Exercise goal: Using the data below, print exactly the line with "[^5]: Cal. Welf. & Inst. Code § 626(c)", the line with "with Q-Learning AI", and every line between them, but none of the pictures.

Exercise data:
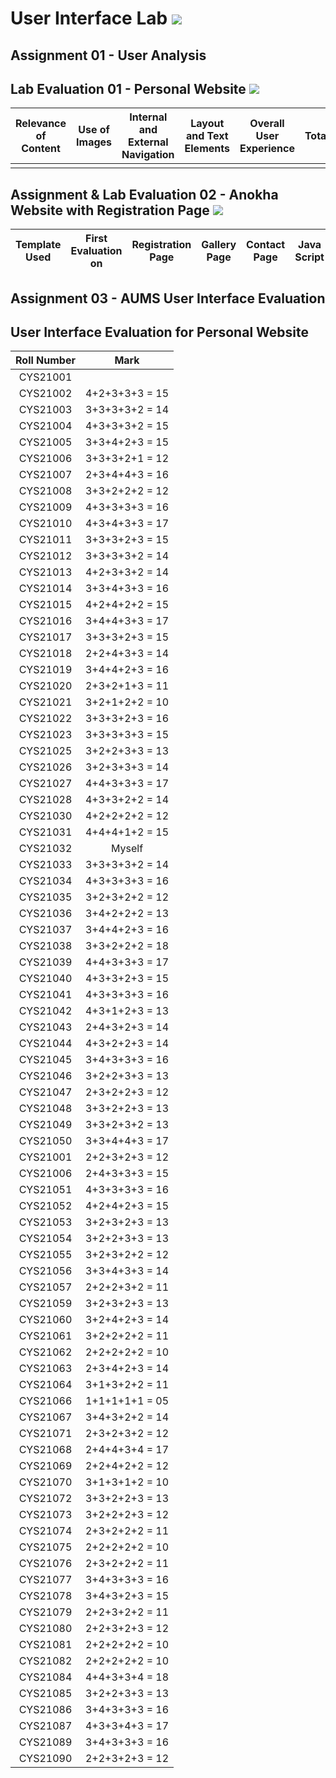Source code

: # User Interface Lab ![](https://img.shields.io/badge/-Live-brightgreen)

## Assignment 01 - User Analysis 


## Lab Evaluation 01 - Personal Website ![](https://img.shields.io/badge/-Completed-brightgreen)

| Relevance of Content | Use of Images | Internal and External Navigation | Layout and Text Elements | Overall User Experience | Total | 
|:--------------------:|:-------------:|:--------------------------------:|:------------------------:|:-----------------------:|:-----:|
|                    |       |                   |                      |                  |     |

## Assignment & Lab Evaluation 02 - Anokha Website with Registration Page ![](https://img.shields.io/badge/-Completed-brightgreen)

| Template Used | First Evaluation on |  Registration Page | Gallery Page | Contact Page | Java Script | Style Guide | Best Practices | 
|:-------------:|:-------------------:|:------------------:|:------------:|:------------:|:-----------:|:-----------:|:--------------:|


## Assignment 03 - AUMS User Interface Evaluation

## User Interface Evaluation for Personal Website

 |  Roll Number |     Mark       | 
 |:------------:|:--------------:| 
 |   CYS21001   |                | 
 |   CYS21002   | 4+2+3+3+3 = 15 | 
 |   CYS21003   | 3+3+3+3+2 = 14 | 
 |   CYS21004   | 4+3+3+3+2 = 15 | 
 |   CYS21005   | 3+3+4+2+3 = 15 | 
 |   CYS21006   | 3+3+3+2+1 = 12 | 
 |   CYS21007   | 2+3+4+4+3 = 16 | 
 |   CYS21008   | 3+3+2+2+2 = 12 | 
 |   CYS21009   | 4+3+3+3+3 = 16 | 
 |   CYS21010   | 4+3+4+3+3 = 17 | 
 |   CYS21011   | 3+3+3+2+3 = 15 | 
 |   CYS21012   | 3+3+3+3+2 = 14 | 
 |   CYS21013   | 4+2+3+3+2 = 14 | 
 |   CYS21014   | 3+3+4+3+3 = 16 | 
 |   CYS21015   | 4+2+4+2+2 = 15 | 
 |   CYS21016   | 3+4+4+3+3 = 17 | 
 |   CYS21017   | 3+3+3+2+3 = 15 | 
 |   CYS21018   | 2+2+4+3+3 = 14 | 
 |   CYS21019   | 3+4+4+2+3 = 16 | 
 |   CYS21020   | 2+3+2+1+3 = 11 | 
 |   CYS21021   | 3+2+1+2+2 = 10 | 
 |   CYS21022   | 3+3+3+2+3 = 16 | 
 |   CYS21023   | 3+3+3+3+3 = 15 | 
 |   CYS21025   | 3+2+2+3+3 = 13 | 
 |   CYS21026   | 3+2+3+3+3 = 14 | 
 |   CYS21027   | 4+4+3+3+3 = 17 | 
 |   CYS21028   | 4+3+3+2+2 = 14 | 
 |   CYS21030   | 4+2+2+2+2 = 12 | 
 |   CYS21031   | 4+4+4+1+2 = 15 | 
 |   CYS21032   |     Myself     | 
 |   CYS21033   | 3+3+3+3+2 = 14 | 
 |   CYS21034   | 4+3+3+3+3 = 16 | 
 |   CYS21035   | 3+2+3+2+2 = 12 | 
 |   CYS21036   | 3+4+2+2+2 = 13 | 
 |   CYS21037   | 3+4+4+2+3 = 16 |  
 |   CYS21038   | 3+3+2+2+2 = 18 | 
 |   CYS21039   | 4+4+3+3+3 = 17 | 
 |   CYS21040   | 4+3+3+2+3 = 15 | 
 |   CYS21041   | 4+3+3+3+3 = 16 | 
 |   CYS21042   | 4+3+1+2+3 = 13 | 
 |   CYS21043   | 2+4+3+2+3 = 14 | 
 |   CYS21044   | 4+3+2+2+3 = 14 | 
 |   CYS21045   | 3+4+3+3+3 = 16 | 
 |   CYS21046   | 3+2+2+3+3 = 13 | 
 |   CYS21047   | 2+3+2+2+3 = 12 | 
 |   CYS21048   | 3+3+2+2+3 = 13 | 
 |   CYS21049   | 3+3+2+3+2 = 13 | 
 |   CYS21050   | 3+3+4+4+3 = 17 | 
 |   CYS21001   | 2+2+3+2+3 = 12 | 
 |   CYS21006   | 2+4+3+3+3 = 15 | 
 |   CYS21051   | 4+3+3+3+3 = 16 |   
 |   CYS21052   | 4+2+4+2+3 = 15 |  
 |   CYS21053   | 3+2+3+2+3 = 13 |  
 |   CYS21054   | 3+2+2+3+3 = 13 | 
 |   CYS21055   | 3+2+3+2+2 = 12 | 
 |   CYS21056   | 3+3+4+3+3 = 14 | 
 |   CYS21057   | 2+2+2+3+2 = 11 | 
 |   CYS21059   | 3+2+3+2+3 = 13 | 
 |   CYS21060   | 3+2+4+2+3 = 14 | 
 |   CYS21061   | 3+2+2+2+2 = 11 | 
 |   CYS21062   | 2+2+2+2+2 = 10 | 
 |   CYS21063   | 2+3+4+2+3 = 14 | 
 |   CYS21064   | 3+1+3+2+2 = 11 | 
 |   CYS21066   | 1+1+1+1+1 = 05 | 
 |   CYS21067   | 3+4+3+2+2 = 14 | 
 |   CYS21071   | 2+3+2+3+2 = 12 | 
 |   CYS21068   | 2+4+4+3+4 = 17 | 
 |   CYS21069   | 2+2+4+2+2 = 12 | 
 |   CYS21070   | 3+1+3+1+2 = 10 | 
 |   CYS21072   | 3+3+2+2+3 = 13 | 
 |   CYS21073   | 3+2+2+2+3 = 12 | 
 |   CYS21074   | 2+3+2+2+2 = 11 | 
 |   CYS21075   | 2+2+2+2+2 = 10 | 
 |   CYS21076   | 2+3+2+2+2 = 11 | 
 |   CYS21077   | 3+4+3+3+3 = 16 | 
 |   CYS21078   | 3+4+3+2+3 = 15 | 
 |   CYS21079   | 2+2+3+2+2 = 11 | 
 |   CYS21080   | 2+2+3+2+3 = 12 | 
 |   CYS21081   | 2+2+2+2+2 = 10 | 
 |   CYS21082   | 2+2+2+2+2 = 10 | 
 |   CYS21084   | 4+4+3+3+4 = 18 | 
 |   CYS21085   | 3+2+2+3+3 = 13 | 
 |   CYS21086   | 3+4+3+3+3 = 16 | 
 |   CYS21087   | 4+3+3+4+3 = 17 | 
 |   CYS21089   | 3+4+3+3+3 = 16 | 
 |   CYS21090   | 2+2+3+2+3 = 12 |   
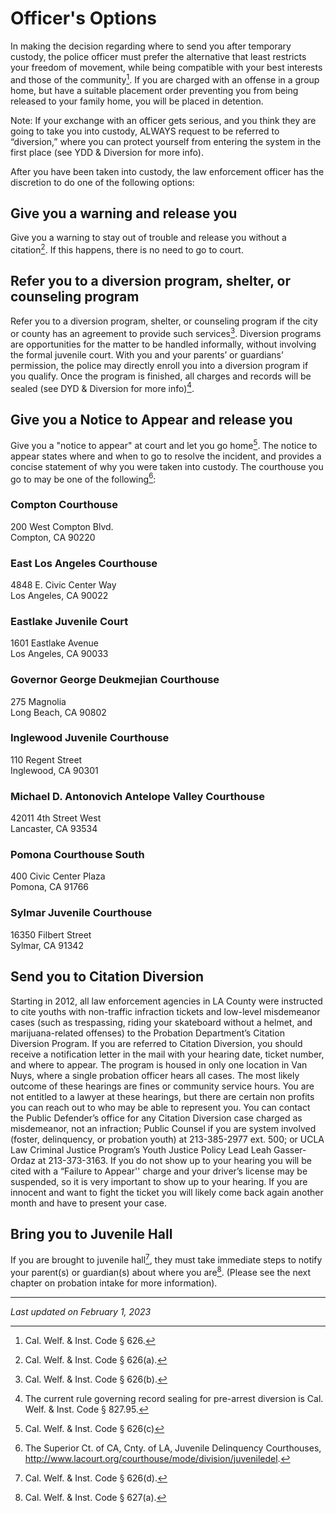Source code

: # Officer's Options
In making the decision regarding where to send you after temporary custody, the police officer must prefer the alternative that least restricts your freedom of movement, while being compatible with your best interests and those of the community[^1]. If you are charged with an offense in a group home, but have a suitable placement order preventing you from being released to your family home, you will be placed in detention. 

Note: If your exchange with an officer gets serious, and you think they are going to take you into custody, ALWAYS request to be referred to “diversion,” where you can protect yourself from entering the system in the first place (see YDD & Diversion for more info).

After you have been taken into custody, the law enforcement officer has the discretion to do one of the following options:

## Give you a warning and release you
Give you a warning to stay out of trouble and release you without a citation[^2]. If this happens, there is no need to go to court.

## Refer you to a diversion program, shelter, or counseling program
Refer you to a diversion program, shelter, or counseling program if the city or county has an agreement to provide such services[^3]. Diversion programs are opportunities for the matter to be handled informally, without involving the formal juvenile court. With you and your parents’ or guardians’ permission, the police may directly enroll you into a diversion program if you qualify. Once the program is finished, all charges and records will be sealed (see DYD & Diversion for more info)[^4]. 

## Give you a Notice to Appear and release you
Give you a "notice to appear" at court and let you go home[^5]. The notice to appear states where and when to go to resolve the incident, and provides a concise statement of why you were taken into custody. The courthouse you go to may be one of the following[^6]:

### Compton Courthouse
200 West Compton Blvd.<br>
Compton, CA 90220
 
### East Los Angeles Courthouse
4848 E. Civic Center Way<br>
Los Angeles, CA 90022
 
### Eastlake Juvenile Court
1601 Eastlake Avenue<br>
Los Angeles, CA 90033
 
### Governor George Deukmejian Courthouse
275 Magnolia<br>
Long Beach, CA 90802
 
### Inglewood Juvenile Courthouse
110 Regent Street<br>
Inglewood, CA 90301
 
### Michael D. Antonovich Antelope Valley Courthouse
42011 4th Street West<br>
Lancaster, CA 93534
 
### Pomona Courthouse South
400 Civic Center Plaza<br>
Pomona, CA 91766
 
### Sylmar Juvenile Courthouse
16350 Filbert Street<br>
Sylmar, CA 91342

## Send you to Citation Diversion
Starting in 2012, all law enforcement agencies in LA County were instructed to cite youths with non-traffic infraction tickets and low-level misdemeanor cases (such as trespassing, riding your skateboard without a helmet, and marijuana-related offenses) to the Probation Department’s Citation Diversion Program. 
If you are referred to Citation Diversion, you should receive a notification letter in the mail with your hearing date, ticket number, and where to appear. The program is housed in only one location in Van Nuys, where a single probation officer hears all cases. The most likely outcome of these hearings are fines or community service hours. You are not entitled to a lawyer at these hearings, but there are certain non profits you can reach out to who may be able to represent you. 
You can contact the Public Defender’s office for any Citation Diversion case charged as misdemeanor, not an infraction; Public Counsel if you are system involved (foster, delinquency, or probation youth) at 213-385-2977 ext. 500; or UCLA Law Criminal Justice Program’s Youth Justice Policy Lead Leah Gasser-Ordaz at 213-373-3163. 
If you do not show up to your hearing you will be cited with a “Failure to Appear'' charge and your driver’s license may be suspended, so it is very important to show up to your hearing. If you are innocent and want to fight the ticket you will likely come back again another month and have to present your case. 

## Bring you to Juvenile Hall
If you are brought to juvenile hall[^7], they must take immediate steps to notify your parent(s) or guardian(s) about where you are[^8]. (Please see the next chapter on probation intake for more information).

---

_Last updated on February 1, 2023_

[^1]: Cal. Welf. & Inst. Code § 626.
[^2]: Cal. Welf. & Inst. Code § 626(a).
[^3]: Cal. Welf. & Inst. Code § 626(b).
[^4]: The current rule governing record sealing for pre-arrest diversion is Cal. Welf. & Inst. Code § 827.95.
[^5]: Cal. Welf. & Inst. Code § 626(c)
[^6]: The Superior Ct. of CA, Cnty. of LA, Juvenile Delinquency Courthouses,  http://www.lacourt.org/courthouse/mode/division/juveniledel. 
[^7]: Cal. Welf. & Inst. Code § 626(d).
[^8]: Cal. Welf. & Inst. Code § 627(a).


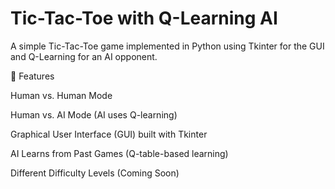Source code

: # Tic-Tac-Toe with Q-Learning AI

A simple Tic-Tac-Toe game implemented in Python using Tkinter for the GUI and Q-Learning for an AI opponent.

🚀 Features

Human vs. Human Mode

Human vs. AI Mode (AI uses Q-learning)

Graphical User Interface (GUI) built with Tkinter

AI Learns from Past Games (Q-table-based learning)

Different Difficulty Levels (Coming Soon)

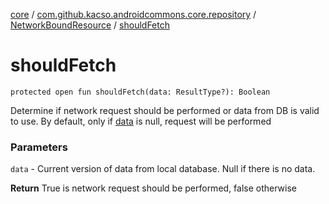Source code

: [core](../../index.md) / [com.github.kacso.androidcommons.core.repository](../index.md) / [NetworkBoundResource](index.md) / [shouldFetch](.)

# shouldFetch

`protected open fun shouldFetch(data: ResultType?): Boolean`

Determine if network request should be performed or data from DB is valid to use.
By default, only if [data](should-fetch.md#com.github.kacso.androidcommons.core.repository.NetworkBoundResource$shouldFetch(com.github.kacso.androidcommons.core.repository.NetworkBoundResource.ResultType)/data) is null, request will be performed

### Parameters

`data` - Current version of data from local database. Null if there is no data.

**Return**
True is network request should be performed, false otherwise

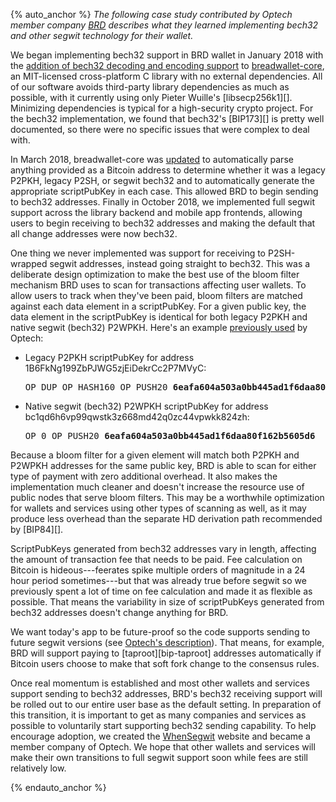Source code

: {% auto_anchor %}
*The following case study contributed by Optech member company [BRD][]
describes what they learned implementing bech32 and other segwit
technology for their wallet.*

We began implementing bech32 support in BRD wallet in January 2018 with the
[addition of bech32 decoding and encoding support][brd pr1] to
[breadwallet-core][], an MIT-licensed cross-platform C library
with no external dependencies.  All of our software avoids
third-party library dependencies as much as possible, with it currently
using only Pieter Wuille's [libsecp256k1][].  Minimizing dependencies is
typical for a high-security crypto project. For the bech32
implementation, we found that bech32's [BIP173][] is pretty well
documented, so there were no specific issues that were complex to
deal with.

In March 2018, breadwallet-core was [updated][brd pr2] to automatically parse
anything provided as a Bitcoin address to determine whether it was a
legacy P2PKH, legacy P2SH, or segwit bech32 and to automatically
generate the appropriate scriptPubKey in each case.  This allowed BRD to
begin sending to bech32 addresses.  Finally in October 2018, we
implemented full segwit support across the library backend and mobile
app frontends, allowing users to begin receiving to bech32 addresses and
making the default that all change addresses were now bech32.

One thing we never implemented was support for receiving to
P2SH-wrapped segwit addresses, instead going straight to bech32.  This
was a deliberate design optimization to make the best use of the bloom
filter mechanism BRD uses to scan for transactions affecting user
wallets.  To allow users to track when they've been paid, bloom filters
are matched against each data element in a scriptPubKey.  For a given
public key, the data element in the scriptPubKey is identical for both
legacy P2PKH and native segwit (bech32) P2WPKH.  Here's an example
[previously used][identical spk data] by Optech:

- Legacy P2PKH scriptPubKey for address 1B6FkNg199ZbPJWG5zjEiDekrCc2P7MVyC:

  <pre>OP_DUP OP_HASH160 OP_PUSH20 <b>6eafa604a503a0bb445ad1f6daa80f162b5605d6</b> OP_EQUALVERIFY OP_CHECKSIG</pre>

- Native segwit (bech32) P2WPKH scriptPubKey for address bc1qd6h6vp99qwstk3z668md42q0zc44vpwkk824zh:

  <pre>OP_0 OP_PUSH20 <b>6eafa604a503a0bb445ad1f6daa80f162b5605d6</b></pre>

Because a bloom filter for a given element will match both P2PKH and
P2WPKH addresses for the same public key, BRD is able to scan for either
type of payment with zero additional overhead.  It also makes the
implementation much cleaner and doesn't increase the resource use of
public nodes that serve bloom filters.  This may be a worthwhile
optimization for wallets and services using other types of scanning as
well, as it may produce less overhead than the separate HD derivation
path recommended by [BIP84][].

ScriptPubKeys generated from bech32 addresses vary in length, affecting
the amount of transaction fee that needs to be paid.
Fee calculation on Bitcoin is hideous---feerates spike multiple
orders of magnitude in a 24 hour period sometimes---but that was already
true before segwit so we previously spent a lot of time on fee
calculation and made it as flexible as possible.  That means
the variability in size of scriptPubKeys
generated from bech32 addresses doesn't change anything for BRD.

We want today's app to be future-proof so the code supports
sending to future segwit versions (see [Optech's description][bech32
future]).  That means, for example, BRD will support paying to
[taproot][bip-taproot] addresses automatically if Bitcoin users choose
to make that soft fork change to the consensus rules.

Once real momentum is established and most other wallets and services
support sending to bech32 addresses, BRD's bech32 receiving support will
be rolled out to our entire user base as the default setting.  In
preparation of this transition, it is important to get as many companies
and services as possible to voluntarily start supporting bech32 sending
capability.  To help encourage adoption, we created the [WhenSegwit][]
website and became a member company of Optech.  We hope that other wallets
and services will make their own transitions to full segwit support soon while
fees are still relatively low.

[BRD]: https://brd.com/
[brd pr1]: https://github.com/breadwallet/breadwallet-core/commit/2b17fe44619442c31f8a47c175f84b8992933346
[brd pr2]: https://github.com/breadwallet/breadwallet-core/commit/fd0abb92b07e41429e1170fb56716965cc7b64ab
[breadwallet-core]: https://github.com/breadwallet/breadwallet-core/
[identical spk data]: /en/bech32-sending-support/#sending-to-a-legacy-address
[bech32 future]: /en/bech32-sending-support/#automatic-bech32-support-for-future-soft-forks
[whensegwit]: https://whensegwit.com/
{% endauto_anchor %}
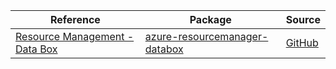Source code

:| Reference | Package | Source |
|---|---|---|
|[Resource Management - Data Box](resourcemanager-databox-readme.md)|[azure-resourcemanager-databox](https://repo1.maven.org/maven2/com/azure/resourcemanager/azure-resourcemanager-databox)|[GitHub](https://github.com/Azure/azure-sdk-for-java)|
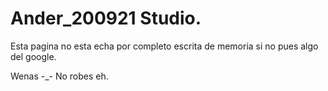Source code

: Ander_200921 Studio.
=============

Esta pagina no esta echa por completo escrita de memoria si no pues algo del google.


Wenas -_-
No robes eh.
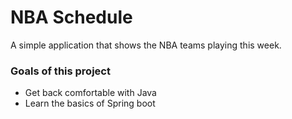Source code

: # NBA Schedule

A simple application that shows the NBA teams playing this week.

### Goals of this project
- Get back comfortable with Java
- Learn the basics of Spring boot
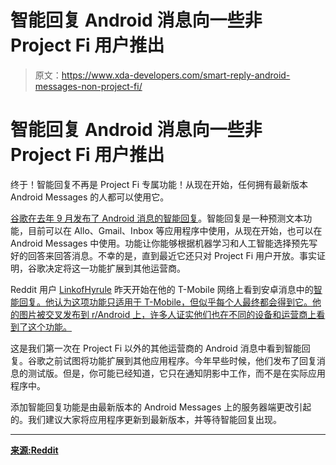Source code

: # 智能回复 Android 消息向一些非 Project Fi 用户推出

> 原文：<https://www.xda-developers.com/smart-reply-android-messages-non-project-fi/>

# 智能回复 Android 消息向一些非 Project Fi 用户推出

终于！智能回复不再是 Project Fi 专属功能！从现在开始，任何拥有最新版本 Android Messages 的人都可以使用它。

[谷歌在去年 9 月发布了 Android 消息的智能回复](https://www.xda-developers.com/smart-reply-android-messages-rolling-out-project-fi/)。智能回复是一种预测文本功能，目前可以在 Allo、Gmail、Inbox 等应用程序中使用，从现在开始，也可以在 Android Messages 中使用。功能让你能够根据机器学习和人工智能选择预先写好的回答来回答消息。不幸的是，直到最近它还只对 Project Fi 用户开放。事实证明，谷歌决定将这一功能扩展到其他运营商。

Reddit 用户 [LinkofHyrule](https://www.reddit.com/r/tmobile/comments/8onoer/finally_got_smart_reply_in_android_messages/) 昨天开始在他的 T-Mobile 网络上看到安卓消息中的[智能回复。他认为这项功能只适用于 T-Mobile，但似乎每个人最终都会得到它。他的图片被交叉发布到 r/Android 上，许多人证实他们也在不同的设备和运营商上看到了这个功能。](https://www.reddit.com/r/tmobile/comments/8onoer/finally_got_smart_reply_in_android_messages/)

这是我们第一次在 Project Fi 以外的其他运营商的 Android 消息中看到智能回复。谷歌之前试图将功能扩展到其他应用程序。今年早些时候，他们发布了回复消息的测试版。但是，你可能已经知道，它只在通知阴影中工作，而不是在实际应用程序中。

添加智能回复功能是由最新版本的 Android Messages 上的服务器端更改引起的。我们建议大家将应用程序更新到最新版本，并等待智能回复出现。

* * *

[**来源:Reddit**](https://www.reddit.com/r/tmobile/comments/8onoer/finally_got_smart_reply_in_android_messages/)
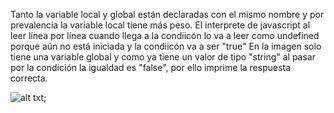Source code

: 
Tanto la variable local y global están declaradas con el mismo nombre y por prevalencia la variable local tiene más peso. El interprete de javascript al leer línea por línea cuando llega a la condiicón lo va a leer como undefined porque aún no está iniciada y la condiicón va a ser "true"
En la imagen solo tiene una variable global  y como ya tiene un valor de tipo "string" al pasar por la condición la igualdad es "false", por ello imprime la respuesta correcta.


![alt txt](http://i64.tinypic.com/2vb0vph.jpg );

Response area:
[^5]: Cal. Welf. & Inst. Code § 626(c)
[^6]: The Superior Ct. of CA, Cnty. of LA, Juvenile Delinquency Courthouses,  http://www.lacourt.org/courthouse/mode/division/juveniledel. 
[^7]: Cal. Welf. & Inst. Code § 626(d).
[^8]: Cal. Welf. & Inst. Code § 627(a).


Source code

: # Tic-Tac-Toe with Q-Learning AI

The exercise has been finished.